Elle pose ensuite ses yeux sur moi et je suis décontenancée par le rouge de ses joues. J'ai presque l'impression qu'elle va se mettre à pleurer. Elle tourne subitement les talons et se dirige vers l'arrière salle.
Après quelques minutes, Cameron revient pour me donner les nouvelles commandes. Son air espiègle a disparu pour laisser place à un regard soucieux.
— N'hésite pas à me le dire, si elle pose un problème.
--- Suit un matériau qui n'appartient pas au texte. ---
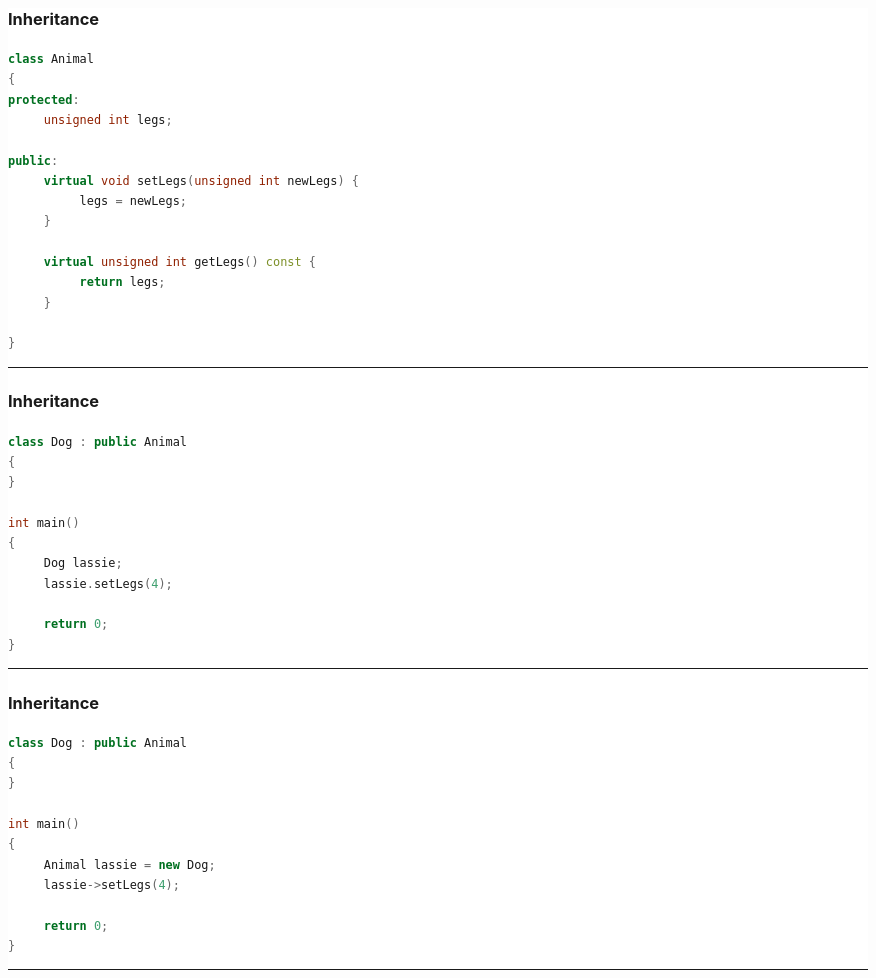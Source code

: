 
### Inheritance
```cpp
class Animal
{
protected:     
     unsigned int legs;

public:
     virtual void setLegs(unsigned int newLegs) {
          legs = newLegs;
     }

     virtual unsigned int getLegs() const {
          return legs;
     }

}
```

---

### Inheritance
```cpp
class Dog : public Animal
{
}

int main()
{
     Dog lassie;
     lassie.setLegs(4);

     return 0;
}
```

---

### Inheritance
```cpp
class Dog : public Animal
{
}

int main()
{
     Animal lassie = new Dog;
     lassie->setLegs(4);

     return 0;
}
```

---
Je le regarde longuement, essayant de déceler une émotion que je reconnais, puis je hoche la tête. On est reparti au point de départ : je suis la pauvre petite fille malheureuse qu'il veut aider à tout prix. Sa main se pose contre ma joue et il me sourit légèrement. Notre conversation a dû l'ébranler plus qu'il ne le laisse paraître. Je détourne le regard et je croise celui de Leila : un regard qui pourrait me tuer sur place s'il en avait le pouvoir.
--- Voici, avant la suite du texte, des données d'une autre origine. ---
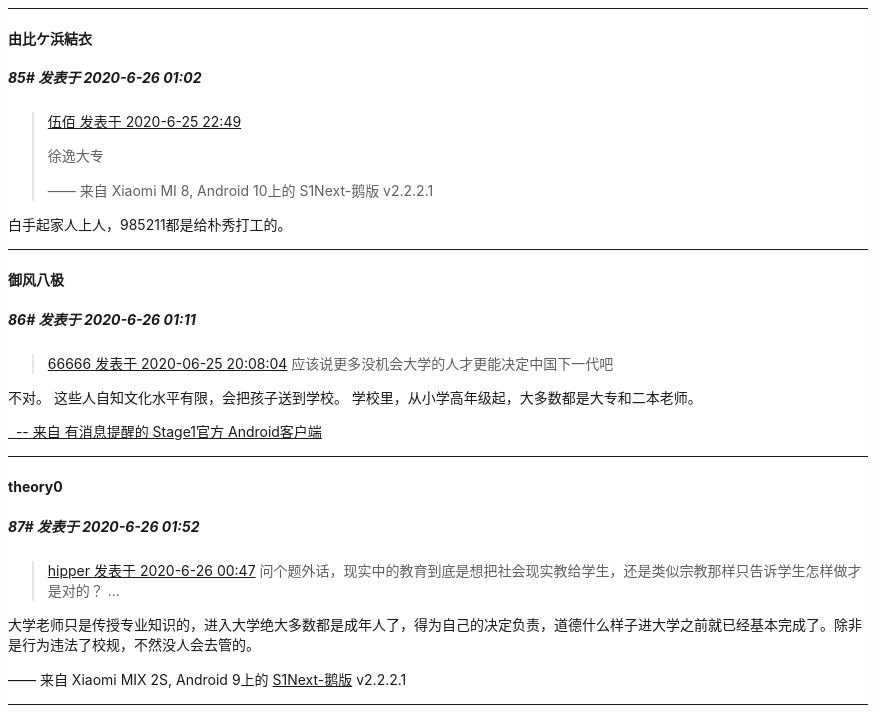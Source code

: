 


-----

####  由比ケ浜結衣  
##### 85#       发表于 2020-6-26 01:02



<blockquote><a href="httphttps://bbs.saraba1st.com/2b/forum.php?mod=redirect&amp;goto=findpost&amp;pid=47953064&amp;ptid=1944058" target="_blank">伍佰 发表于 2020-6-25 22:49</a>

徐逸大专


—— 来自 Xiaomi MI 8, Android 10上的 S1Next-鹅版 v2.2.2.1</blockquote>
白手起家人上人，985211都是给朴秀打工的。







-----

####  御风八极  
##### 86#       发表于 2020-6-26 01:11



<blockquote><a href="httphttps://bbs.saraba1st.com/2b/forum.php?mod=redirect&amp;goto=findpost&amp;pid=47950931&amp;ptid=1944058" target="_blank">66666 发表于 2020-06-25 20:08:04</a>
应该说更多没机会大学的人才更能决定中国下一代吧</blockquote>不对。
这些人自知文化水平有限，会把孩子送到学校。
学校里，从小学高年级起，大多数都是大专和二本老师。

[  -- 来自 有消息提醒的 Stage1官方 Android客户端](https://www.coolapk.com/apk/140634)







-----

####  theory0  
##### 87#       发表于 2020-6-26 01:52



<blockquote><a href="httphttps://bbs.saraba1st.com/2b/forum.php?mod=redirect&amp;goto=findpost&amp;pid=47954829&amp;ptid=1944058" target="_blank">hipper 发表于 2020-6-26 00:47</a>
问个题外话，现实中的教育到底是想把社会现实教给学生，还是类似宗教那样只告诉学生怎样做才是对的？ ...</blockquote>
大学老师只是传授专业知识的，进入大学绝大多数都是成年人了，得为自己的决定负责，道德什么样子进大学之前就已经基本完成了。除非是行为违法了校规，不然没人会去管的。

—— 来自 Xiaomi MIX 2S, Android 9上的 [S1Next-鹅版](https://github.com/ykrank/S1-Next/releases) v2.2.2.1







-----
— Leila est arrivée, je murmure, alors je vais vous laisser gérer, maintenant.
— Blessing, attends !
Il attrape le haut de mon bras, me forçant à me retourner. Un vieux réflexe surgit alors et je réprime le cri qui ne demande qu'à sortir de ma bouche. Je mords violemment ma lèvre et pivote de nouveau en sa direction. Quand ses yeux plongent dans les miens, tout comportement de survie me quitte et je me détends.
— Est-ce qu'on pourra finir notre conversation, après ?
Pendant une fraction de secondes, qui me paraissent pourtant être des heures, je ne réponds pas.
— Quand j'aurais fini, il ajoute. Quand je rentrerais à la maison. S'il te plaît ?
Sa supplique a presque raison de ma volonté.
— Demain ? je propose.
J'ai besoin de répit, la journée a été longue et elle est loin d'être finie.
Il hoche la tête et lâche finalement mon bras. Je m'échappe alors rapidement dans l'arrière-salle. Une fois changée, je prends soin de passer la porte du restaurant sans que personne ne me voie. Je ne veux pas tomber sur qui que ce soit d'autre. Il y a eu assez de révélations pour la journée.